[Start of Attachment]

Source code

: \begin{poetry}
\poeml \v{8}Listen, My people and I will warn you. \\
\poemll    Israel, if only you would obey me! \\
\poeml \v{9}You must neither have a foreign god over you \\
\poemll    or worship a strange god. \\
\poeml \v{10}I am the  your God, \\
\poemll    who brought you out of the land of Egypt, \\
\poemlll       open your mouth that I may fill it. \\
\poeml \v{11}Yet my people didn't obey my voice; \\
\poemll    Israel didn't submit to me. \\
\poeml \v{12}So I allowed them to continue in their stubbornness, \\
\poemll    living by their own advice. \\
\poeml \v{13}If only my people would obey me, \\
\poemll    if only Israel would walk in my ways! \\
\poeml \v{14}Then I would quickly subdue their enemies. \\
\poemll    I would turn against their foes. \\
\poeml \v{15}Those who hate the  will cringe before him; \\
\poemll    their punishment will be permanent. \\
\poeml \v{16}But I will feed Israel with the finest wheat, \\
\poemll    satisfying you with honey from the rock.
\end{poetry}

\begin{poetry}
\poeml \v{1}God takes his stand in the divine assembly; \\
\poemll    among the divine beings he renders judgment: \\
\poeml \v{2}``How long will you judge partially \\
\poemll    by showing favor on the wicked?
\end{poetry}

[End of Attachment]

◆ Task to complete:
Copy out each line of the data exactly.

◆ Completed exercise:
Source code

: \begin{poetry}
\poeml \v{8}Listen, My people and I will warn you. \\
\poemll    Israel, if only you would obey me! \\
\poeml \v{9}You must neither have a foreign god over you \\
\poemll    or worship a strange god. \\
\poeml \v{10}I am the  your God, \\
\poemll    who brought you out of the land of Egypt, \\
\poemlll       open your mouth that I may fill it. \\
\poeml \v{11}Yet my people didn't obey my voice; \\
\poemll    Israel didn't submit to me. \\
\poeml \v{12}So I allowed them to continue in their stubbornness, \\
\poemll    living by their own advice. \\
\poeml \v{13}If only my people would obey me, \\
\poemll    if only Israel would walk in my ways! \\
\poeml \v{14}Then I would quickly subdue their enemies. \\
\poemll    I would turn against their foes. \\
\poeml \v{15}Those who hate the  will cringe before him; \\
\poemll    their punishment will be permanent. \\
\poeml \v{16}But I will feed Israel with the finest wheat, \\
\poemll    satisfying you with honey from the rock.
\end{poetry}

\begin{poetry}
\poeml \v{1}God takes his stand in the divine assembly; \\
\poemll    among the divine beings he renders judgment: \\
\poeml \v{2}``How long will you judge partially \\
\poemll    by showing favor on the wicked?
\end{poetry}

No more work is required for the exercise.